In Argentina, it is estimated that around 50% of patients infected with hepatitis C virus (HCV) have been diagnosed and only 5% of those have accessed treatment after several months; this reality got worse with the pandemic. World Health Organization proposed a global health sector strategy to eliminate HCV as a public health threat by 2030. Key elements of the elimination plan include increased diagnosis and treatment access. This study aimed to describe the implementation of “Relinkage and simplified care pathway program” as a strategy for micro-elimination of HCV.

Materials and Methods

: Hospital outpatients aged over 18 years, with a confirmed or suspected diagnosis of HCV infection and without follow-up during the last year, were included.  Patient selection was made by collecting data from medical records.

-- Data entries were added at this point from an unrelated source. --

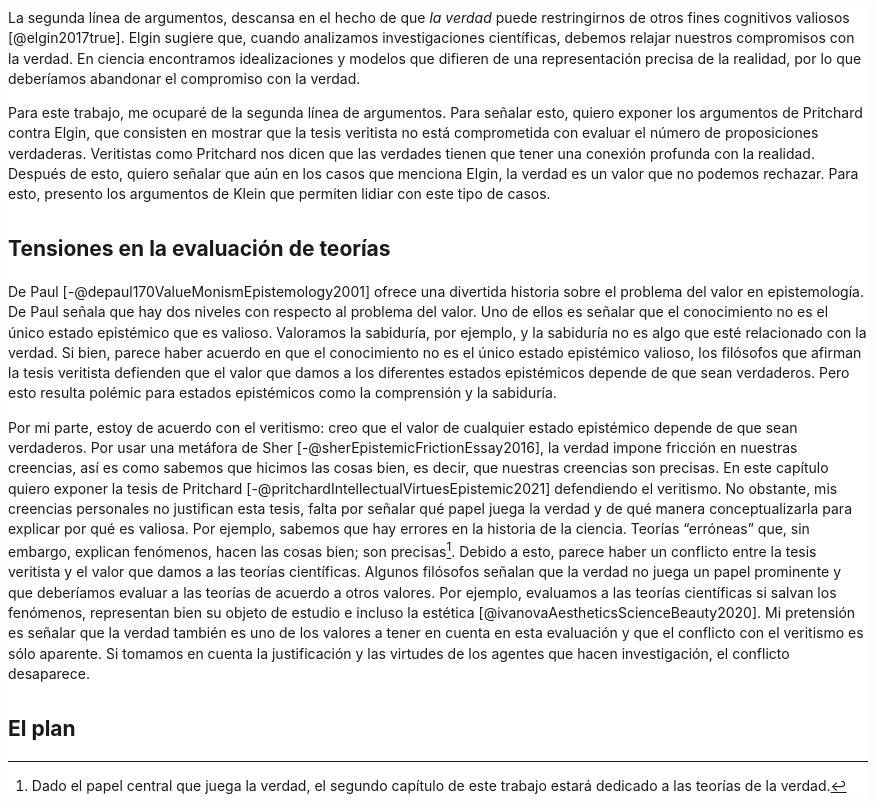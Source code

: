La segunda línea de argumentos, descansa en el hecho de que _la verdad_ puede restringirnos de otros fines cognitivos valiosos [@elgin2017true].
Elgin sugiere que, cuando analizamos investigaciones científicas, debemos relajar nuestros compromisos con la verdad.
En ciencia encontramos idealizaciones y modelos que difieren de una representación precisa de la realidad, por lo que deberíamos abandonar el compromiso con la verdad.

Para este trabajo, me ocuparé de la segunda línea de argumentos. 
Para señalar esto, quiero exponer los argumentos de Pritchard contra Elgin, que consisten en mostrar que la tesis veritista no está comprometida con evaluar el número de proposiciones verdaderas.
Veritistas como Pritchard nos dicen que las verdades tienen que tener una conexión profunda con la realidad.
Después de esto, quiero señalar que aún en los casos que menciona Elgin, la verdad es un valor que no podemos rechazar.
Para esto, presento los argumentos de Klein que permiten lidiar con este tipo de casos. 

## Tensiones en la evaluación de teorías

De Paul [-@depaul170ValueMonismEpistemology2001] ofrece una divertida historia sobre el problema del valor en epistemología.
De Paul señala que hay dos niveles con respecto al problema del valor.
Uno de ellos es señalar que el conocimiento no es el único estado epistémico que es valioso.
Valoramos la sabiduría, por ejemplo, y la sabiduría no es algo que esté relacionado con la verdad.
Si bien, parece haber acuerdo en que el conocimiento no es el único estado epistémico valioso, los filósofos que afirman la tesis veritista defienden que el valor que damos a los diferentes estados epistémicos depende de que sean verdaderos. 
Pero esto resulta polémic para estados epistémicos como la comprensión y la sabiduría.

Por mi parte, estoy de acuerdo con el veritismo: creo que el valor de cualquier estado epistémico depende de que sean verdaderos.
Por usar una metáfora de Sher [-@sherEpistemicFrictionEssay2016], la verdad impone fricción en nuestras creencias, así es como sabemos que hicimos las cosas bien, es decir, que nuestras creencias son precisas.
En este capítulo quiero exponer la tesis de Pritchard [-@pritchardIntellectualVirtuesEpistemic2021] defendiendo el veritismo.
No obstante, mis creencias personales no justifican esta tesis, falta por señalar qué papel juega la verdad y de qué manera conceptualizarla para explicar por qué es valiosa.
Por ejemplo, sabemos que hay errores en la historia de la ciencia.
Teorías “erróneas” que, sin embargo, explican fenómenos, hacen las cosas bien; son precisas[^1].
Debido a esto, parece haber un conflicto entre la tesis veritista y el valor que damos a las teorías científicas.
Algunos filósofos señalan que la verdad no juega un papel prominente y que deberíamos evaluar a las teorías de acuerdo a otros valores.
Por ejemplo, evaluamos a las teorías científicas si salvan los fenómenos, representan bien su objeto de estudio e incluso la estética [@ivanovaAestheticsScienceBeauty2020].
Mi pretensión es señalar que la verdad también es uno de los valores a tener en cuenta en esta evaluación y que el conflicto con el veritismo es sólo aparente.
Si tomamos en cuenta la justificación y las virtudes de los agentes que hacen investigación, el conflicto desaparece.

## El plan


[^1]: Dado el papel central que juega la verdad, el segundo capítulo de este trabajo estará dedicado a las teorías de la verdad.
[^9]: En inglés "swamping problem". Decidí traducirlo como "problema del drenado", por la siguiente razón: los valores instrumentales consumen cualquier valor que asociemos a la verdad en el conocimiento. Esto en analogía con el artículo de Ned Block "¿se drenan hasta desaparecer los poderes causales?" [@blockSeDrenanHasta2013]
[^10]: En términos muy generales, los realistas científicos señalan que hay que entender literalmente las oraciones afirmadas por las teorías científicas. Esta tesis se divide en varios compromisos: epistémicos, semánticos y metafísicos. Por ahora sólo voy a formular la tesis epistémica, que es lo que me concierne en este capítulo: un realista científico está comprometido con que nuestras mejores teorías científicas son descripciones exactas del mundo.Pero sabemos, gracias a muchos casos históricos, que las mejores teorías del pasado han sido revisadas, corregidas y —en algunos casos— descartadas. Es clara la tensión que hay entre el realismo científico, el compromiso del realista con la verdad y los múltiples casos históricos.
[^11]: Me encantaría decir que este ejemplo es original, pero está inspirado en la discusión de Davidson en "A nice derangement of epitaphs" [-@davidsonNiceDerangementEpitaphs1986]. Por supuesto, la discusión en este artículo es sobre fallos en composicionalidad lingüística. Pero me parece que podemos extraer una moraleja para el tema de la comprensión epistémica.
[^2]: Por supuesto, el argumento más general para esto es la llamada meta-inducción pesimista [@laudanConfutationConvergentRealism1981].
[^4]: Utilizo el concepto de ‘empresas epistémicas’ como algo muy general y no bien definido. El concepto puede ser usado para describir tanto a la investigación científica, como a la curiosidad de un niño que está aprendiendo a sumar.
[^5]: No es claro exactamente cuál es la sugerencia platónica. Williamson [-@williamsonKnowledgeItsLimits2002] sugiere que el conocimiento es más estable que la creencia verdadera frente a nueva evidencia. Por utilizar un tecnicismo, los derrotadores para la creencia forman un conjunto de cardinalidad mayor que los derrotadores para el conocimiento.
[^6]: Caracterizar al conocimiento de manera tal que recuperemos todos y sólo los casos en los cuales podamos aplicar el término se conoce como el problema del análisis del conocimiento [@ichikawaAnalysisKnowledge2018]. 
[^7]: "Con relación a las mismas cosas son, pues, el cobarde, el temerario y el valiente, pero se conducen diferentemente a su respecto. Aquéllos pecan por exceso y por defecto, en tanto que éste guarda el medio y el deber." [@aristotelesEticaNicomaquea2012], especialmente los capítulos 2-8 del libro III. 
[^8]: Es controvertido señalar exactamente cuál es el _telos_ de nuestras empresas epistémicas. En particular el fin de la investigación o de la indagación. Varios candidatos entran en esta canasta: la verdad, la comprensión, etc. Por ahora dejaré de lado este problema, pero el trabajo de Friedman puede ofrecer una respuesta para esto.
[^hull]: Estos tres puntos son una ligera modificación de los puntos que presenta Peter Godfrey-Smith en su libro "Philosophy of Biology" [-@godfrey-smithPhilosophyBiology2014, p. 30]. El lector puede encontrar una formulación parecida en [@lloydStructureConfirmationEvolutionary1988]. Originalmente esta formulación se la debemos a Lewontin [-@doi:10.1146/annurev.es.01.110170.000245].
[^exp]: Por el momento esto es una suposición, hay literatura que afirma la tesis contraria. Diré un poco más sobre esto en la sección final del capítulo y en el capítulo siguiente.
[^mach]: Por supuesto, Newton no hablaba de un marco privilegiado, sino que se refería al espacio absoluto como una entidad física. Pero lo que es importante notar es que podemos tener las mismas consecuencias sin apelar a dicha entidad.
[^sint]: La síntesis moderna es un periodo de la historia de la teoría evolutiva que se desarrolló al principio del siglo XX. Los biólogos de este periodo incorporaron la genética mendeleiana a la teoría de la selección de Darwin.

Selected patients were contacted by telephone and scheduled for a clinic visit with a simplified care pathway. “Reflex Testing,” which is an HCV antibody test, was used; if the result was positive, an HCV RNA and genotype test on the same specimen was performed. Untreated and non-responder patients were treated.

Results

: A total of 938 patients were included, and 409 (44%) could be reached. Out Of these, 16.3% (67) died, 1.7% (7) developed hepatocellular carcinoma, and 6.75% (15) progressed to cirrhosis. We found that 21.7% were candidates for treatment, and the treatment was delivered in two clinic visits with an average time of 29 days (7-69). However, 41% (34) of patients with cirrhosis could not be contacted.

Conclusions

: Program implementation improved the diagnosis and treatment access. Furthermore, it reduces the number of clinical visits and may increase adherence to follow-up. On the other hand, we are concerned that half of the patients were lost on the follow-up and about their progression to cirrhosis rate. If we are looking for different results, we should take different measures.